Porpoising (nose-up, nose-down oscillation) usually results from a flare that is too high or too aggressive. If you feel the nose pitch up after touchdown, release back pressure immediately — do not pull back harder. If you are still airborne and have altitude, go around. If you are on the ground, release back pressure, maintain directional control with rudder, and allow the airplane to slow naturally. The NTSB ERA22LA280 pilot's attempt to recover from porpoising by pulling back made it worse and resulted in a runway excursion.
Directional control during rollout requires active rudder input, especially in crosswind.
Even a 4-knot crosswind requires active rudder input during landing rollout to maintain directional control. The airplane will naturally drift downwind; you must correct with rudder.
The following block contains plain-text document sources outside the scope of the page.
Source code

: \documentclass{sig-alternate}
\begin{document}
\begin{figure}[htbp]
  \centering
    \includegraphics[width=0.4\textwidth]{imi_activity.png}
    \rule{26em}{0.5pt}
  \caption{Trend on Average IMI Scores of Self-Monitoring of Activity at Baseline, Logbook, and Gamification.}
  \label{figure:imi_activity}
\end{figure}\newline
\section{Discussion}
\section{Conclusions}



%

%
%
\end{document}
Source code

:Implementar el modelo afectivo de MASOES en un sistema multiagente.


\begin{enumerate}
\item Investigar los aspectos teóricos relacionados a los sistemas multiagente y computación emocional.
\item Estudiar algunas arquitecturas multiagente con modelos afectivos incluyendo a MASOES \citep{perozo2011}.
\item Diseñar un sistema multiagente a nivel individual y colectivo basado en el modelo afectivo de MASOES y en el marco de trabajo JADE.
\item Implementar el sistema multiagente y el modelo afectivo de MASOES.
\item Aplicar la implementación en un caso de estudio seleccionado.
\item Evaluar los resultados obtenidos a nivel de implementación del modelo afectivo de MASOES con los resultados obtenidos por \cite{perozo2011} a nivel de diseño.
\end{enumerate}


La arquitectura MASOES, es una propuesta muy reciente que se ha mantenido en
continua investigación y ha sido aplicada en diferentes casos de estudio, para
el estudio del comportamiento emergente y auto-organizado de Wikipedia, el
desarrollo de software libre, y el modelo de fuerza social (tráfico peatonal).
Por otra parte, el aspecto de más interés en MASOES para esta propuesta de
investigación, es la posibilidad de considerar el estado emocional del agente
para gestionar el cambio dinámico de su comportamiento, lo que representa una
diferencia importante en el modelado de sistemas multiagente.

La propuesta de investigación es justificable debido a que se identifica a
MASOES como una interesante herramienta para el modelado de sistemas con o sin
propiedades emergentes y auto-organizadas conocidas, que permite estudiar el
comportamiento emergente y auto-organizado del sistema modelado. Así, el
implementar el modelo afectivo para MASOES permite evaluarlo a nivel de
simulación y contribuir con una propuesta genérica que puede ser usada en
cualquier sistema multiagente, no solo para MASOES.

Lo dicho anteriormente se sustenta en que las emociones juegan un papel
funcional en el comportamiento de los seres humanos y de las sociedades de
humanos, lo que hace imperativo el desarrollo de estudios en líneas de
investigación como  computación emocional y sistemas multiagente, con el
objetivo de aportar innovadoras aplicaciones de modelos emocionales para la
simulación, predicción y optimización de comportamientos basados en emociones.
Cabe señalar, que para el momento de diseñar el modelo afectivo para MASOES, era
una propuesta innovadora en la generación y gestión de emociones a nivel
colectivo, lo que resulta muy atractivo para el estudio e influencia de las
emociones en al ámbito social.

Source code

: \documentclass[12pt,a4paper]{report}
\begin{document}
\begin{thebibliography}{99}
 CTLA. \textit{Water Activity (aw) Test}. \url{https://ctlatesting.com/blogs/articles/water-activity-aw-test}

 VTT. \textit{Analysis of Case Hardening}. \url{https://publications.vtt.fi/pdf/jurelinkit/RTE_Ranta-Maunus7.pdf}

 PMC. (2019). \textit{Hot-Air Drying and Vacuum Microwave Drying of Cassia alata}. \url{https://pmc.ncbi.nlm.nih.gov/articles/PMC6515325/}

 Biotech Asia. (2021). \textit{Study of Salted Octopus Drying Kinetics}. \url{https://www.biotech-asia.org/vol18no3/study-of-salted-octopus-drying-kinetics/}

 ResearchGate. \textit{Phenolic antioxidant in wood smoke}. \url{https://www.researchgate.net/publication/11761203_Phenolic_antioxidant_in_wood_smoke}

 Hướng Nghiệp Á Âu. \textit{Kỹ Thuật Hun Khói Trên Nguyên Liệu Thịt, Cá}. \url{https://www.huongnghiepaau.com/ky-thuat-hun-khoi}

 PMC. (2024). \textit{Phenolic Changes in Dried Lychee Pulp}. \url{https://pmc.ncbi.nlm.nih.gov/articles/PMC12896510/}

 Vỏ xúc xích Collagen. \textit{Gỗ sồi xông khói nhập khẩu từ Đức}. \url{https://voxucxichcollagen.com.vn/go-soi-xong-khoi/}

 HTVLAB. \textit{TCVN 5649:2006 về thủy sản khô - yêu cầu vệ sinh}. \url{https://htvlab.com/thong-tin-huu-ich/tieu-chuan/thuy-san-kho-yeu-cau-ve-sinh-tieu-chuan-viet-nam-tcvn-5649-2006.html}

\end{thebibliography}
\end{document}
Overcorrection is the enemy — apply rudder smoothly and progressively. If the airplane veers left, apply right rudder; if it veers right, apply left rudder. Avoid sudden, large rudder inputs that can cause a secondary veer in the opposite direction. The NTSB CEN24LA233 pilot's overcorrection caused a veer and runway excursion.
A 4,100 ft runway is short for the C172R — plan accordingly.
Landing distance from 50 ft AGL for the C172R is roughly 1,200–1,400 ft depending on weight and conditions. A 4,100 ft runway leaves roughly 2,700–2,900 ft of margin. This is adequate, but it is not generous. Excess approach energy (high and fast) consumes runway quickly. On a short runway, the stable, energy-managed approach is not optional — it is the standard.
Built from the real accident record
Scenario built from NTSB CEN24LA263 (2024 C172R power-off 180 landing overshoot), CEN24LA233 (2024 C172R directional control loss on landing), ERA22LA280 (2022 C172R porpoising and runway excursion), ERA21LA249 (2021 C172R loss of directional control / runway excursion), and ERA21LA119 (2021 C172R crosswind directional control loss). Localized to KCLW.
NTSB reports: CEN24LA263 · CEN24LA233 · ERA22LA280 · ERA21LA249 · ERA21LA119
ACS tasks: PA.I.F — Weather Information · PA.II.E — Approach and Landing · PA.II.F — Go-Around / Rejected Landing · PA.I.H — Human Factors · PA.IX.C — Emergency Approach and Landing
Relevant FARs: §91.3 · §91.13 · §91.21
Step through the full decision tree, make the calls, and see where each choice leads — then debrief it with your CFI.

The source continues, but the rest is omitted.